Lee-Hoeflich and colleagues use RNA interference screening to identify the serine/threonine phosphatase PPM1H as an inhibitor of trastuzumab resistance in vitro. This finding extends the molecular portrait of trastuzumab-resistant cells and provides a rationale when searching for potential therapeutic targets among regulators of PPM1H and/or its substrates. Cancer Discovery; 1(4): 285–6. ©2011 AACR.

Commentary on Lee-Hoeflich et al., p. 326.

Approximately 20% of human breast cancers overexpress the epidermal growth factor receptor 2 (EGFR, also known as HER2, ErbB2), one of a family of four receptor tyrosine kinases that also includes EGFR/HER1, HER3, and HER4 (1). The relevance of HER2 in cancer is illustrated by the clinical success of the anti-HER2 humanized monoclonal antibody trastuzumab (Herceptin), particularly when used in combination with chemotherapy. Trastuzumab is one of the first examples of a successful targeted therapy and the first monoclonal antibody shown to prolong life in patients with cancer (24). Trastuzumab binds to the juxtamembrane portion of the extracellular domain of HER2, and several mechanisms have been proposed to contribute to its action in vivo: Trastuzumab disrupts ligand-independent HER2/HER3 complexes, increases HER2 degradation, inhibits the activating cleavage of its extracellular domain, and induces antibody-dependent cell cytotoxicity (58).

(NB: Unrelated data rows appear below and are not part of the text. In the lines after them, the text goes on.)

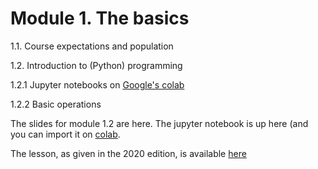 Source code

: # Module 1. The basics

1.1. Course expectations and population

1.2. Introduction to (Python) programming

1.2.1 Jupyter notebooks on [Google's colab](colab.research.google.com/)

1.2.2 Basic operations

The slides for module 1.2 are here. The jupyter notebook is up here (and you can import it on [colab](https://colab.research.google.com). 


The lesson, as given in the 2020 edition, is available [here](https://youtu.be/Omp72RoNdU0)
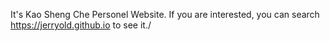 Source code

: It's Kao Sheng Che Personel Website. If you are interested, you can search https://jerryold.github.io to see it./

Despite the clinical efficacy of trastuzumab, not all HER2-positive tumors respond to therapy, and response rates vary, depending on the combination of chemotherapeutic drugs used with trastuzumab (4). Unfortunately, trastuzumab resistance remains an important clinical problem. Proposed mechanisms of resistance to trastuzumab (Table 1) include the activation of the phosphoinositide 3-kinase (PI3K)/Akt/mTOR pathway, for example, via loss of the tumor suppressor lipid phosphatase PTEN (9) and/or activating mutations of PIK3CA, the alpha-catalytic subunit of PI3K (5). A clearer understanding of the molecular portrait of trastuzumab-resistant breast cancers should reveal new targets for combination therapy and ultimately lead to more effective treatments.

Table 1.

Proposed mechanisms of trastuzumab resistance

Mechanism of trastuzumab resistanceReference
PTEN loss Nagata et al. (9) 
PIK3CA activating mutations Junttila et al. (5) 
p27 downregulation Nahta et al. (13) 
Src activation Zhang et al. (15) 
EGFR and ErbB ligands overexpression Ritter et al. (16) 
Met activation Shattuck et al. (17) 
IGF1R activation Nahta et al. (18) 
P95HER2 expression Scaltriti et al. (19) 
Cyclin E amplification/overexpression Scaltriti et al. (20) 
MUC4 overexpression Nagy et al. (21) 
Mechanism of trastuzumab resistanceReference
PTEN loss Nagata et al. (9) 
PIK3CA activating mutations Junttila et al. (5) 
p27 downregulation Nahta et al. (13) 
Src activation Zhang et al. (15) 
EGFR and ErbB ligands overexpression Ritter et al. (16) 
Met activation Shattuck et al. (17) 
IGF1R activation Nahta et al. (18) 
P95HER2 expression Scaltriti et al. (19) 
Cyclin E amplification/overexpression Scaltriti et al. (20) 
MUC4 overexpression Nagy et al. (21) 

Lee-Hoeflich and colleagues (10) sought to identify novel mediators of trastuzumab resistance in HER2-positive cancers. They used an siRNA library targeting human kinases and phosphatases with the ultimate goal of identifying genes whose knockdown affects proliferation during a short-term (72 hours) treatment with trastuzumab in vitro. In addition to the well-known suppressors of trastuzumab resistance, PTEN and p27, knockdown of the serine/threonine phosphatase PPM1H increased proliferation in the presence of trastuzumab in monolayer cultures and augmented acinar size in a 3-dimensional culture assay. These data lead to the conclusion that PPM1H may act as a suppressor of trastuzumab resistance and raise the possibility that low levels of PPM1H may facilitate proliferation of trastuzumab-treated cells in vivo. Further experiments using in vivo models of breast cancer are needed to determine whether this phosphatase really is a predictive marker of resistance to trastuzumab.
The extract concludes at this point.